Representatives for National Football League players approved a 10-year labor agreement, ending a four-month shutdown and allowing the U.S.’s richest and most-popular sports league to reopen for business.
NFL Players Association leadership voted unanimously to recommend that players accept the deal and re-establish their union, according to DeMaurice Smith, the group’s executive director.
“I know that it has been a very long process since we stood here that night in March, but our guys stood together when nobody thought we would and football is back because of it,” Smith said in a news conference outside the association’s headquarters in Washington.
Teams can begin signing drafted and undrafted first-year players tomorrow; negotiating with, but not signing, other players; and making trades. As of July 29, teams can begin signing free agents and training camps may open 15 days before each team’s first preseason game.
Owners last week approved by a 31-0 vote the decade-long deal that caps team payrolls at about $120 million this season, with players receiving another $22 million or so in benefits. The players must receive at least 47 percent of the league’s revenue, projected at a record $9.3 billion in 2011, throughout the 10 years.
The agreement also limits how much teams can spend on first-year players, allows current players to stay in the league’s medical plan for life and allows them more days off, with fewer offseason practices. The deal also provides between $900 million and $1 billion for retiree benefits.
The NFL in March locked out players, who dissolved their union and sued in federal court, claiming antitrust violations and wage fixing, led by Super Bowl-winning quarterbacks Tom Brady, Peyton Manning and Drew Brees.
The work stoppage ended 24 years of labor peace, about five weeks after the Green Bay Packers beat the Pittsburgh Steelers 31-25 in the Super Bowl title game, attracting the largest television audience in U.S. history.
The league last week held a seminar for club executives outlining the terms of the labor agreement and the calendar. The season will begin with a free agency period that Philadelphia Eagles owner Jeff Lurie described as extraordinarily compressed, leaving his club hoping to be “opportunistic” as teams try to hire players about two weeks before playing preseason games.
Players available include Carolina Panthers running back DeAngelo Williams, New York Jets receivers Braylon Edwards and Santonio Holmes and Oakland Raiders cornerback Nnamdi Asomugha.

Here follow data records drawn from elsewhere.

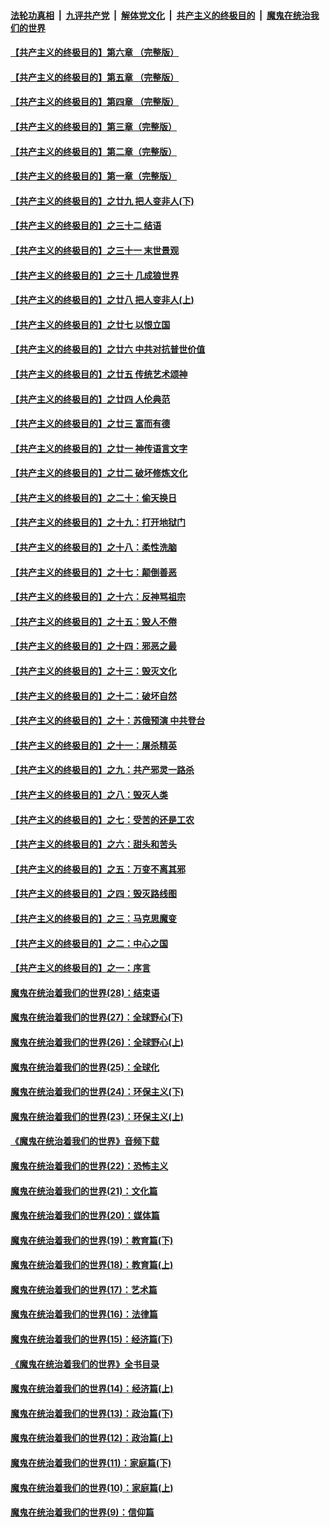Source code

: ####  [法轮功真相](../../../../basic/blob/master/README.md?t=09222000) &nbsp;|&nbsp; [九评共产党](../../../../9ping.md/blob/master/README.md?t=09222000) &nbsp;|&nbsp; [解体党文化](../../../../jtdwh.md/blob/master/README.md?t=09222000)  &nbsp;|&nbsp; [共产主义的终极目的](../../../../gczydzjmd.md/blob/master/README.md?t=09222000) &nbsp;|&nbsp; [魔鬼在统治我们的世界](../../../../mgztzwmdsj.md/blob/master/README.md?t=09222000) 

#### [【共产主义的终极目的】第六章 （完整版）](../pages/nsc422/n11428913.md?t=09222000) 

#### [【共产主义的终极目的】第五章 （完整版）](../pages/nsc422/n11428912.md?t=09222000) 

#### [【共产主义的终极目的】第四章 （完整版）](../pages/nsc422/n11428907.md?t=09222000) 

#### [【共产主义的终极目的】第三章（完整版）](../pages/nsc422/n11428848.md?t=09222000) 

#### [【共产主义的终极目的】第二章（完整版）](../pages/nsc422/n11428831.md?t=09222000) 

#### [【共产主义的终极目的】第一章（完整版）](../pages/nsc422/n11417651.md?t=09222000) 

#### [【共产主义的终极目的】之廿九 把人变非人(下)](../pages/nsc422/n11344140.md?t=09222000) 

#### [【共产主义的终极目的】之三十二 结语](../pages/nsc422/n11360535.md?t=09222000) 

#### [【共产主义的终极目的】之三十一 末世景观](../pages/nsc422/n11351129.md?t=09222000) 

#### [【共产主义的终极目的】之三十 几成狼世界](../pages/nsc422/n11348280.md?t=09222000) 

#### [【共产主义的终极目的】之廿八 把人变非人(上)](../pages/nsc422/n11340492.md?t=09222000) 

#### [【共产主义的终极目的】之廿七 以恨立国](../pages/nsc422/n11336944.md?t=09222000) 

#### [【共产主义的终极目的】之廿六 中共对抗普世价值](../pages/nsc422/n11324785.md?t=09222000) 

#### [【共产主义的终极目的】之廿五 传统艺术颂神](../pages/nsc422/n11296396.md?t=09222000) 

#### [【共产主义的终极目的】之廿四 人伦典范](../pages/nsc422/n11296397.md?t=09222000) 

#### [【共产主义的终极目的】之廿三 富而有德](../pages/nsc422/n11283598.md?t=09222000) 

#### [【共产主义的终极目的】之廿一 神传语言文字](../pages/nsc422/n11263265.md?t=09222000) 

#### [【共产主义的终极目的】之廿二 破坏修炼文化](../pages/nsc422/n11245728.md?t=09222000) 

#### [【共产主义的终极目的】之二十：偷天换日](../pages/nsc422/n11238846.md?t=09222000) 

#### [【共产主义的终极目的】之十九：打开地狱门](../pages/nsc422/n11206376.md?t=09222000) 

#### [【共产主义的终极目的】之十八：柔性洗脑](../pages/nsc422/n11199994.md?t=09222000) 

#### [【共产主义的终极目的】之十七：颠倒善恶](../pages/nsc422/n11179782.md?t=09222000) 

#### [【共产主义的终极目的】之十六：反神骂祖宗](../pages/nsc422/n11166798.md?t=09222000) 

#### [【共产主义的终极目的】之十五：毁人不倦](../pages/nsc422/n11166792.md?t=09222000) 

#### [【共产主义的终极目的】之十四：邪恶之最](../pages/nsc422/n11150249.md?t=09222000) 

#### [【共产主义的终极目的】之十三：毁灭文化](../pages/nsc422/n11135227.md?t=09222000) 

#### [【共产主义的终极目的】之十二：破坏自然](../pages/nsc422/n11135214.md?t=09222000) 

#### [【共产主义的终极目的】之十：苏俄预演 中共登台](../pages/nsc422/n11118424.md?t=09222000) 

#### [【共产主义的终极目的】之十一：屠杀精英](../pages/nsc422/n11118442.md?t=09222000) 

#### [【共产主义的终极目的】之九：共产邪灵一路杀](../pages/nsc422/n11114139.md?t=09222000) 

#### [【共产主义的终极目的】之八：毁灭人类](../pages/nsc422/n11108503.md?t=09222000) 

#### [【共产主义的终极目的】之七：受苦的还是工农](../pages/nsc422/n11101809.md?t=09222000) 

#### [【共产主义的终极目的】之六：甜头和苦头](../pages/nsc422/n11096971.md?t=09222000) 

#### [【共产主义的终极目的】之五：万变不离其邪](../pages/nsc422/n11091285.md?t=09222000) 

#### [【共产主义的终极目的】之四：毁灭路线图](../pages/nsc422/n11086284.md?t=09222000) 

#### [【共产主义的终极目的】之三：马克思魔变](../pages/nsc422/n11061941.md?t=09222000) 

#### [【共产主义的终极目的】之二：中心之国](../pages/nsc422/n11047728.md?t=09222000) 

#### [【共产主义的终极目的】之一：序言](../pages/nsc422/n11086077.md?t=09222000) 

#### [魔鬼在统治着我们的世界(28)：结束语](../pages/nsc422/n10936246.md?t=09222000) 

#### [魔鬼在统治着我们的世界(27)：全球野心(下)](../pages/nsc422/n10928319.md?t=09222000) 

#### [魔鬼在统治着我们的世界(26)：全球野心(上)](../pages/nsc422/n10900318.md?t=09222000) 

#### [魔鬼在统治着我们的世界(25)：全球化](../pages/nsc422/n10788205.md?t=09222000) 

#### [魔鬼在统治着我们的世界(24)：环保主义(下)](../pages/nsc422/n10695307.md?t=09222000) 

#### [魔鬼在统治着我们的世界(23)：环保主义(上)](../pages/nsc422/n10688613.md?t=09222000) 

#### [《魔鬼在统治着我们的世界》音频下载](../pages/nsc422/n10635553.md?t=09222000) 

#### [魔鬼在统治着我们的世界(22)：恐怖主义](../pages/nsc422/n10614727.md?t=09222000) 

#### [魔鬼在统治着我们的世界(21)：文化篇](../pages/nsc422/n10597706.md?t=09222000) 

#### [魔鬼在统治着我们的世界(20)：媒体篇](../pages/nsc422/n10586579.md?t=09222000) 

#### [魔鬼在统治着我们的世界(19)：教育篇(下)](../pages/nsc422/n10564808.md?t=09222000) 

#### [魔鬼在统治着我们的世界(18)：教育篇(上)](../pages/nsc422/n10526970.md?t=09222000) 

#### [魔鬼在统治着我们的世界(17)：艺术篇](../pages/nsc422/n10499093.md?t=09222000) 

#### [魔鬼在统治着我们的世界(16)：法律篇](../pages/nsc422/n10485969.md?t=09222000) 

#### [魔鬼在统治着我们的世界(15)：经济篇(下)](../pages/nsc422/n10469975.md?t=09222000) 

#### [《魔鬼在统治着我们的世界》全书目录](../pages/nsc422/n10464261.md?t=09222000) 

#### [魔鬼在统治着我们的世界(14)：经济篇(上)](../pages/nsc422/n10457370.md?t=09222000) 

#### [魔鬼在统治着我们的世界(13)：政治篇(下)](../pages/nsc422/n10448270.md?t=09222000) 

#### [魔鬼在统治着我们的世界(12)：政治篇(上)](../pages/nsc422/n10444576.md?t=09222000) 

#### [魔鬼在统治着我们的世界(11)：家庭篇(下)](../pages/nsc422/n10440961.md?t=09222000) 

#### [魔鬼在统治着我们的世界(10)：家庭篇(上)](../pages/nsc422/n10435448.md?t=09222000) 

#### [魔鬼在统治着我们的世界(9)：信仰篇](../pages/nsc422/n10432159.md?t=09222000) 

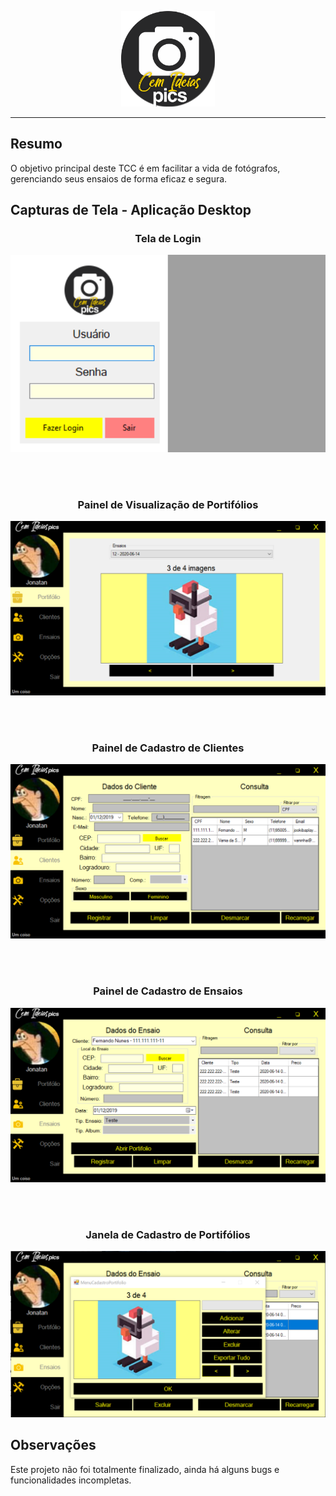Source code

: <p align="center">
  <img width="150" src="https://github.com/Jonatan966/Cem-Ideias-Pics/blob/master/sources/CemIdeiasPics-Logo.png">
</p>

<hr>

## Resumo
O objetivo principal deste TCC é em facilitar a vida de fotógrafos, gerenciando seus ensaios de forma eficaz e segura.

## Capturas de Tela - Aplicação Desktop
<h3 align="center">Tela de Login</h3>
<p align="center">
  <kbd>
    <img src="https://github.com/Jonatan966/Cem-Ideias-Pics/blob/master/sources/programa-login.png">
  </kbd>  
</p>
<br><br>
<h3 align="center">Painel de Visualização de Portifólios</h3>
<p align="center">
  <kbd>
    <img width="700" src="https://github.com/Jonatan966/Cem-Ideias-Pics/blob/master/sources/programa-portifolio.png">
  </kbd>  
</p>
<br><br>
<h3 align="center">Painel de Cadastro de Clientes</h3>
<p align="center">
  <kbd>
    <img width="700" src="https://github.com/Jonatan966/Cem-Ideias-Pics/blob/master/sources/programa-clientes.png">
  </kbd>  
</p>
<br><br>
<h3 align="center">Painel de Cadastro de Ensaios</h3>
<p align="center">
  <kbd>
    <img width="700" src="https://github.com/Jonatan966/Cem-Ideias-Pics/blob/master/sources/programa-ensaios.png">
  </kbd>  
</p>
<br><br>
<h3 align="center">Janela de Cadastro de Portifólios</h3>
<p align="center">
  <kbd>
    <img width="700" src="https://github.com/Jonatan966/Cem-Ideias-Pics/blob/master/sources/programa-ensaios-portifolio.png">
  </kbd>  
</p>

## Observações
Este projeto não foi totalmente finalizado, ainda há alguns bugs e funcionalidades incompletas.
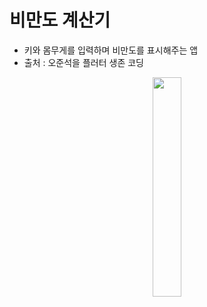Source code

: # 비만도 계산기

- 키와 몸무게를 입력하며 비만도를 표시해주는 앱
- 출처 : 오준석을 플러터 생존 코딩

<p align="center"><img src="https://user-images.githubusercontent.com/57162812/177162191-46fc0357-ca82-44ff-867a-6a221a209314.mov" width="30%"></p>

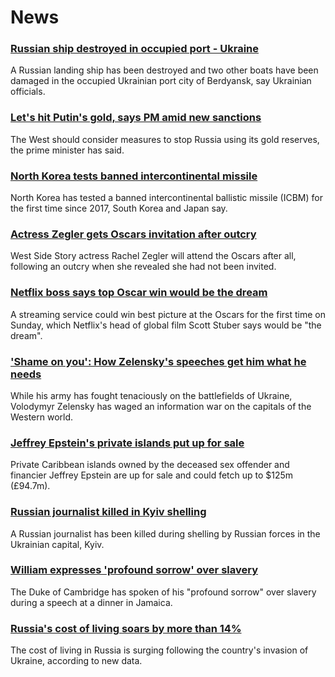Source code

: # News
### [Russian ship destroyed in occupied port - Ukraine](https://www.bbc.com/news/world-europe-60859337)
A Russian landing ship has been destroyed and two other boats have been damaged in the occupied Ukrainian port city of Berdyansk, say Ukrainian officials.
### [Let's hit Putin's gold, says PM amid new sanctions](https://www.bbc.com/news/uk-60858511)
The West should consider measures to stop Russia using its gold reserves, the prime minister has said.
### [North Korea tests banned intercontinental missile](https://www.bbc.com/news/world-asia-60858999)
North Korea has tested a banned intercontinental ballistic missile (ICBM) for the first time since 2017, South Korea and Japan say.
### [Actress Zegler gets Oscars invitation after outcry](https://www.bbc.com/news/entertainment-arts-60858523)
West Side Story actress Rachel Zegler will attend the Oscars after all, following an outcry when she revealed she had not been invited.
### [Netflix boss says top Oscar win would be the dream](https://www.bbc.com/news/entertainment-arts-60848382)
A streaming service could win best picture at the Oscars for the first time on Sunday, which Netflix's head of global film Scott Stuber says would be "the dream".
### ['Shame on you': How Zelensky's speeches get him what he needs](https://www.bbc.com/news/world-europe-60855280)
While his army has fought tenaciously on the battlefields of Ukraine, Volodymyr Zelensky has waged an information war on the capitals of the Western world.
### [Jeffrey Epstein's private islands put up for sale](https://www.bbc.com/news/business-60856925)
Private Caribbean islands owned by the deceased sex offender and financier Jeffrey Epstein are up for sale and could fetch up to $125m (£94.7m). 
### [Russian journalist killed in Kyiv shelling](https://www.bbc.com/news/world-europe-60855732)
A Russian journalist has been killed during shelling by Russian forces in the Ukrainian capital, Kyiv.
### [William expresses 'profound sorrow' over slavery](https://www.bbc.com/news/uk-60856763)
The Duke of Cambridge has spoken of his "profound sorrow" over slavery during a speech at a dinner in Jamaica.
### [Russia's cost of living soars by more than 14%](https://www.bbc.com/news/business-60856873)
The cost of living in Russia is surging following the country's invasion of Ukraine, according to new data.
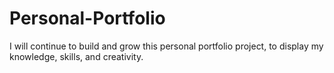 # Personal-Portfolio
I will continue to build and grow this personal portfolio project, to display my knowledge, skills, and creativity.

“It’s going to be intense,” Lurie said. “I think teams are going to have to really make smart decisions, as opposed to instinctive-type ones. Hopefully, a team has planned well for the last several months and they know exactly what they’re trying to accomplish.”
The league canceled the preseason’s first game between the Chicago Bears and St. Louis Rams, scheduled for Aug. 7 in Canton, Ohio. Commissioner Roger Goodell said there wasn’t enough time to prepare for the game.
Completing the deal this week allows the NFL to avoid missing other preseason games, which the league estimates are worth about $200 million each week.
The regular season is scheduled to open Sept. 8 when the Packers host the New Orleans Saints.